> [Source data]:
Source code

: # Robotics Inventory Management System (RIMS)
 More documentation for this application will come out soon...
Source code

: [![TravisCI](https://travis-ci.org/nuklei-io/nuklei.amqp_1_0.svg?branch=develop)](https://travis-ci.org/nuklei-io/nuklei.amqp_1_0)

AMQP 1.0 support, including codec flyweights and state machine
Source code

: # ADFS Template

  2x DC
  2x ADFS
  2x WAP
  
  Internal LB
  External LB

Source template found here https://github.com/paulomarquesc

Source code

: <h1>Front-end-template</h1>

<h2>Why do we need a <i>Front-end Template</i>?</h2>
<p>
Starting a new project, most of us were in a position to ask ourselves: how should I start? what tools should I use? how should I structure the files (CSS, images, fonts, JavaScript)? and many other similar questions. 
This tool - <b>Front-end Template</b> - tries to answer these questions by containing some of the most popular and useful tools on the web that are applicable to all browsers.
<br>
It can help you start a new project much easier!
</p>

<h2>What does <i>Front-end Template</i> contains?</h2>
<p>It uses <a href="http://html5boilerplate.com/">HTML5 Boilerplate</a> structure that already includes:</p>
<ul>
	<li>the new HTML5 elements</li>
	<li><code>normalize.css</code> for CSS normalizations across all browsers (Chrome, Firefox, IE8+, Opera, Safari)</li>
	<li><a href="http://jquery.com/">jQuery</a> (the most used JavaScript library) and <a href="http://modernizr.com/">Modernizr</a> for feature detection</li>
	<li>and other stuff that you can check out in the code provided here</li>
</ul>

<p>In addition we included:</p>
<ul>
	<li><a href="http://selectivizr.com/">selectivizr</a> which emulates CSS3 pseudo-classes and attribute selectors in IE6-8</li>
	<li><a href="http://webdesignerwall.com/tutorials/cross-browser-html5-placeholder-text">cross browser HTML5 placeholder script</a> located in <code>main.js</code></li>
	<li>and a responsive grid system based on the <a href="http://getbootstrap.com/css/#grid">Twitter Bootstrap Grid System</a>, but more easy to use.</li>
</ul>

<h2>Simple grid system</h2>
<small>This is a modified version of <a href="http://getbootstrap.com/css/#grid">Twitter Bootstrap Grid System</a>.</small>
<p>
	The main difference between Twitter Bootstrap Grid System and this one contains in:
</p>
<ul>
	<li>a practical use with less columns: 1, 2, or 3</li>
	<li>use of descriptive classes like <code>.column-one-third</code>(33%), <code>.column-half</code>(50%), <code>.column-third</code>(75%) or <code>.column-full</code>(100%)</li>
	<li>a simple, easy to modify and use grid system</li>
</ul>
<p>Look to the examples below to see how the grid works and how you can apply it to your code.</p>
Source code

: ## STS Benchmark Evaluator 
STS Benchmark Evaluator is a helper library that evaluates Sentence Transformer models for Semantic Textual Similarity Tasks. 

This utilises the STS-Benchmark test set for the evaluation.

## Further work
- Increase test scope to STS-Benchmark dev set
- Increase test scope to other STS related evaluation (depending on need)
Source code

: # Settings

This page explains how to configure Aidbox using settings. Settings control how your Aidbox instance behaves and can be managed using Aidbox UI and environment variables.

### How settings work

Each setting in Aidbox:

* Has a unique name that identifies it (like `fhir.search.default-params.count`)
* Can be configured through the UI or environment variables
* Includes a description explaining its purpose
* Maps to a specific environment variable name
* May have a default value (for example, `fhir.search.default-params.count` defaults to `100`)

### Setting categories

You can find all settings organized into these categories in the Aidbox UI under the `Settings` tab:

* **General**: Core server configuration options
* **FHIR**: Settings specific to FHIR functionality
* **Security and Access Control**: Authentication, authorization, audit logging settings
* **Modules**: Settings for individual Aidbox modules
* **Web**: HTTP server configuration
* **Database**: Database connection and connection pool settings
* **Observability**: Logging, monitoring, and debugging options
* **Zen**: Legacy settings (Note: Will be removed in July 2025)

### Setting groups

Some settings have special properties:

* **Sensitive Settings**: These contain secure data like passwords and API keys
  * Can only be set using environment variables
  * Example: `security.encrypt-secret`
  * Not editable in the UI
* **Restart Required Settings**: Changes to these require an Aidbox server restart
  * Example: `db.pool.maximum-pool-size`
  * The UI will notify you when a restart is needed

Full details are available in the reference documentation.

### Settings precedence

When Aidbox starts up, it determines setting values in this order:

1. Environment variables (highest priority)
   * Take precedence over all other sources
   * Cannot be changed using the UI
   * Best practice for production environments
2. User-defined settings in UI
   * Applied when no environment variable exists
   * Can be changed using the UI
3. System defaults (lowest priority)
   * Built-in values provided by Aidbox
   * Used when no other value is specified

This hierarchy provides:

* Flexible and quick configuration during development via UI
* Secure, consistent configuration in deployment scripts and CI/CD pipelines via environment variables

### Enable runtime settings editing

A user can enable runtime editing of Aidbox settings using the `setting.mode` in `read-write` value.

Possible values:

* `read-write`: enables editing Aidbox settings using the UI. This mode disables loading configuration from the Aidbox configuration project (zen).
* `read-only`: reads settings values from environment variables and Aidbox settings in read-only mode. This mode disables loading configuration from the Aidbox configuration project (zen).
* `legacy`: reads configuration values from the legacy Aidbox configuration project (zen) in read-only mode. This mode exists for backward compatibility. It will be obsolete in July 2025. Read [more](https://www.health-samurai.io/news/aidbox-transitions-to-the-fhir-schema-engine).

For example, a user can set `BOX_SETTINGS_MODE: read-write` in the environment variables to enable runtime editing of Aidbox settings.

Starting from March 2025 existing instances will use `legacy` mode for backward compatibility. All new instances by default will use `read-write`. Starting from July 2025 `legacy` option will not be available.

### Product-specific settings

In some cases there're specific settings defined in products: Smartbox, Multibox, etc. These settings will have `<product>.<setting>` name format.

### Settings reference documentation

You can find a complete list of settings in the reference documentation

> [Task instructions]: Would you show each line of the listing above that has the string "like"?

> [Exercise solution]:
	<li>use of descriptive classes like <code>.column-one-third</code>(33%), <code>.column-half</code>(50%), <code>.column-third</code>(75%) or <code>.column-full</code>(100%)</li>
* Has a unique name that identifies it (like `fhir.search.default-params.count`)
* **Sensitive Settings**: These contain secure data like passwords and API keys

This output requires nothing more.